Saturday, May 24, 2008

Tantalizing Tiramisu

So, a couple weeks ago, I was in a "chocolate-but-not" mode, and decided to go Tiramisu Crazy. It began with Cupcakes, care of an unnamed Flickr baker. Amazing - Tiramisu in cupcake form, albeit lacking the distinct taste of liquer. Next time I make these, I'm adding extra.



Pretty, isn't it?

The Recipe and the Baker's picture is located here: http://www.flickr.com/photos/12266682@N00/370089996/

Tiramisu Cupcakes

Cupcake 6 eggs, separated (separate when cold; allow to come to room temp) 3/4 teaspoon cream of tartar 1 cup sugar, divided 3 tablespoon water, room temp 1 teaspoon vanilla 1/8 teaspoon salt 1 cup sifted, all-purpose flour (measure after sifted)

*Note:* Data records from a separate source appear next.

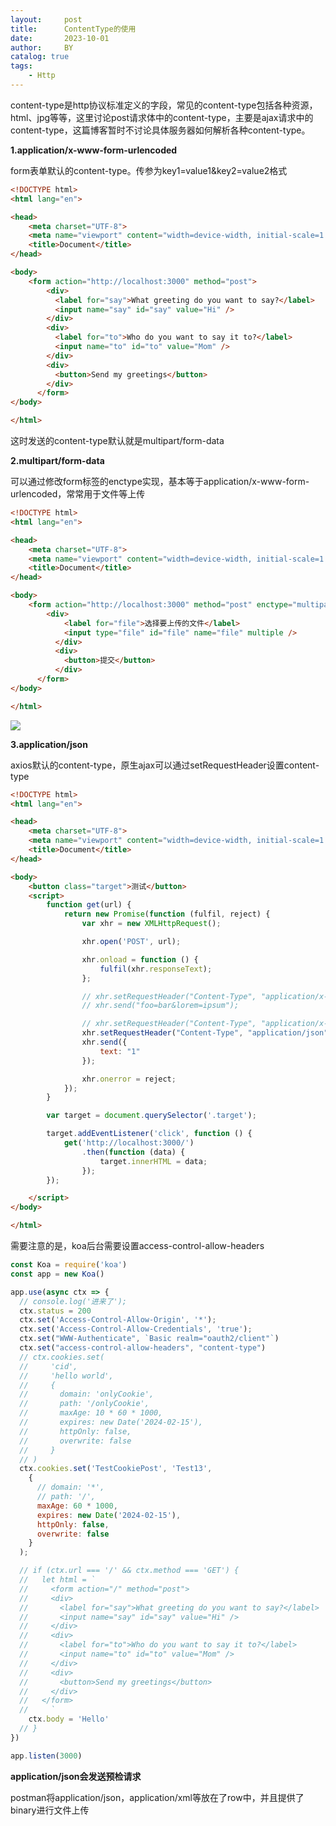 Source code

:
 ```yaml
---
layout:     post
title:      ContentType的使用
date:       2023-10-01
author:     BY
catalog: true
tags:
    - Http
---
```


content-type是http协议标准定义的字段，常见的content-type包括各种资源，html、jpg等等，这里讨论post请求体中的content-type，主要是ajax请求中的content-type，这篇博客暂时不讨论具体服务器如何解析各种content-type。

**1.application/x-www-form-urlencoded**

form表单默认的content-type。传参为key1=value1&key2=value2格式

```html
<!DOCTYPE html>
<html lang="en">

<head>
    <meta charset="UTF-8">
    <meta name="viewport" content="width=device-width, initial-scale=1.0">
    <title>Document</title>
</head>

<body>
    <form action="http://localhost:3000" method="post">
        <div>
          <label for="say">What greeting do you want to say?</label>
          <input name="say" id="say" value="Hi" />
        </div>
        <div>
          <label for="to">Who do you want to say it to?</label>
          <input name="to" id="to" value="Mom" />
        </div>
        <div>
          <button>Send my greetings</button>
        </div>
      </form>
</body>

</html>
```

这时发送的content-type默认就是multipart/form-data



**2.multipart/form-data**

可以通过修改form标签的enctype实现，基本等于application/x-www-form-urlencoded，常常用于文件等上传

```html
<!DOCTYPE html>
<html lang="en">

<head>
    <meta charset="UTF-8">
    <meta name="viewport" content="width=device-width, initial-scale=1.0">
    <title>Document</title>
</head>

<body>
    <form action="http://localhost:3000" method="post" enctype="multipart/form-data">
        <div>
            <label for="file">选择要上传的文件</label>
            <input type="file" id="file" name="file" multiple />
          </div>
          <div>
            <button>提交</button>
          </div>
      </form>
</body>

</html>
```

![](https://p.sda1.dev/13/e21a9d11f2505ad0e66d4a51c9e47e46/01.png)



**3.application/json**

axios默认的content-type，原生ajax可以通过setRequestHeader设置content-type

```html
<!DOCTYPE html>
<html lang="en">

<head>
    <meta charset="UTF-8">
    <meta name="viewport" content="width=device-width, initial-scale=1.0">
    <title>Document</title>
</head>

<body>
    <button class="target">测试</button>
    <script>
        function get(url) {
            return new Promise(function (fulfil, reject) {
                var xhr = new XMLHttpRequest();

                xhr.open('POST', url);

                xhr.onload = function () {
                    fulfil(xhr.responseText);
                };

                // xhr.setRequestHeader("Content-Type", "application/x-www-form-urlencoded");
                // xhr.send("foo=bar&lorem=ipsum");

                // xhr.setRequestHeader("Content-Type", "application/x-www-form-urlencoded");
                xhr.setRequestHeader("Content-Type", "application/json");
                xhr.send({
                    text: "1"
                });

                xhr.onerror = reject;
            });
        }

        var target = document.querySelector('.target');

        target.addEventListener('click', function () {
            get('http://localhost:3000/')
                .then(function (data) {
                    target.innerHTML = data;
                });
        });

    </script>
</body>

</html>
```

需要注意的是，koa后台需要设置access-control-allow-headers

```javascript
const Koa = require('koa')
const app = new Koa()

app.use(async ctx => {
  // console.log('进来了');
  ctx.status = 200
  ctx.set('Access-Control-Allow-Origin', '*');
  ctx.set('Access-Control-Allow-Credentials', 'true');
  ctx.set("WWW-Authenticate", `Basic realm="oauth2/client"`)
  ctx.set("access-control-allow-headers", "content-type")
  // ctx.cookies.set(
  //     'cid', 
  //     'hello world',
  //     {
  //       domain: 'onlyCookie',  
  //       path: '/onlyCookie',      
  //       maxAge: 10 * 60 * 1000, 
  //       expires: new Date('2024-02-15'),  
  //       httpOnly: false,
  //       overwrite: false  
  //     }
  // )
  ctx.cookies.set('TestCookiePost', 'Test13',
    {
      // domain: '*',
      // path: '/',
      maxAge: 60 * 1000,
      expires: new Date('2024-02-15'),
      httpOnly: false,
      overwrite: false
    }
  );

  // if (ctx.url === '/' && ctx.method === 'GET') {
  //   let html = `
  //     <form action="/" method="post">
  //     <div>
  //       <label for="say">What greeting do you want to say?</label>
  //       <input name="say" id="say" value="Hi" />
  //     </div>
  //     <div>
  //       <label for="to">Who do you want to say it to?</label>
  //       <input name="to" id="to" value="Mom" />
  //     </div>
  //     <div>
  //       <button>Send my greetings</button>
  //     </div>
  //   </form>
  //     `
    ctx.body = 'Hello'
  // }
})

app.listen(3000)

```

**application/json会发送预检请求**

postman将application/json，application/xml等放在了row中，并且提供了binary进行文件上传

In large mixing bowl at high speed, beat egg whites with cream of tartar until foamy. Add half of the sugar, 2 tablespoons at a time, beating constantly until sugar is dissolved and whites are glossy and stand in soft peaks. Rub just a bit of meringue between thumb and forefinger to feel if sugar has dissolved. In small mixing bowl at high speed, beat egg yolks until thick and lemon-colored, about 3 to 5 minutes. Gradually beat in remaining sugar, water, vanilla and salt (if desired) until blended. With a sifter or sprinkle flour with a sieve over whites. Add beaten yolk mixture. Gently, but thoroughly, fold yolk mixture and flour into whites. Fill muffin cups 2/3 full. Bake in a preheated oven at 350 degrees for 10-15 min or until done.

Espresso Syrup ½ cup confectioner’s sugar 2/3 cup water 5 teaspoons espresso powder In a small, heavy saucepan over high heat, combine the water, the remaining 1/2 cup confectioner’s sugar and the espresso or coffee powder. Bring to a boil, stirring occasionally. Remove from heat and let cool.

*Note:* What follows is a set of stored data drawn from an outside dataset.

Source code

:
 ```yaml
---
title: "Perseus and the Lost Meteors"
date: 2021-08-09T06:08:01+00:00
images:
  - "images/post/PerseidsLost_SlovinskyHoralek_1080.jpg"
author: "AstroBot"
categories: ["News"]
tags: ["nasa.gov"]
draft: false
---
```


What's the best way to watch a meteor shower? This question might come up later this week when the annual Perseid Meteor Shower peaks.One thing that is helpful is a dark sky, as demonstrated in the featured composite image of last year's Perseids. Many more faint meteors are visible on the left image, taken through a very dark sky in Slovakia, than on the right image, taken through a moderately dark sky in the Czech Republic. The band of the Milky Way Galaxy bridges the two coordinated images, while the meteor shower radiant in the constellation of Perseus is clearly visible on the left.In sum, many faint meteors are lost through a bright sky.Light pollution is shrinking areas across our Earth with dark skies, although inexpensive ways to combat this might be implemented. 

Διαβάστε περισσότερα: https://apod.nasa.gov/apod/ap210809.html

Use a fork to poke a few holes into cupcakes so that they will absorb liquid. Pour approximately ½-1 teaspoon of syrup onto each cupcake. Frosting 3 c mascarpone 1 c confectioner’s sugar ¼ c marsala wine ¾ c heavy cream, chilled In a medium bowl using an electric mixer set on medium speed, beat together the mascarpone cheese, confectioner’s sugar and marsala until well blended. Add the cream and beat until fluffy, about 1 minute.

Frost cupcakes with mascarpone/whipped cream mixture. Dust tops with cocoa powder (I used unsweetened) and then sprinkle with dark chocolate shavings.

A few days after, I was in a baking mood again. I had lots of leftover Mascarpone Frosting, so I decided to make another rendition of Tiramisu. This time, it was Tiramisu Macarons.

A cool idea, right? Yep, I thought so too. And so did everyone who tasted them.



Unfortunately, I don't have a specific recipe for the Macarons. I added instant coffee to the LA Times Macaron Recipe (1.5 cups Almond Flour, 3 cups powdered sugar, etc...), which wasn't measured.

I also added a bit more marsala to the frosting. So, it was a combination of afore posted recipes.

The moral of that story? Be creative!!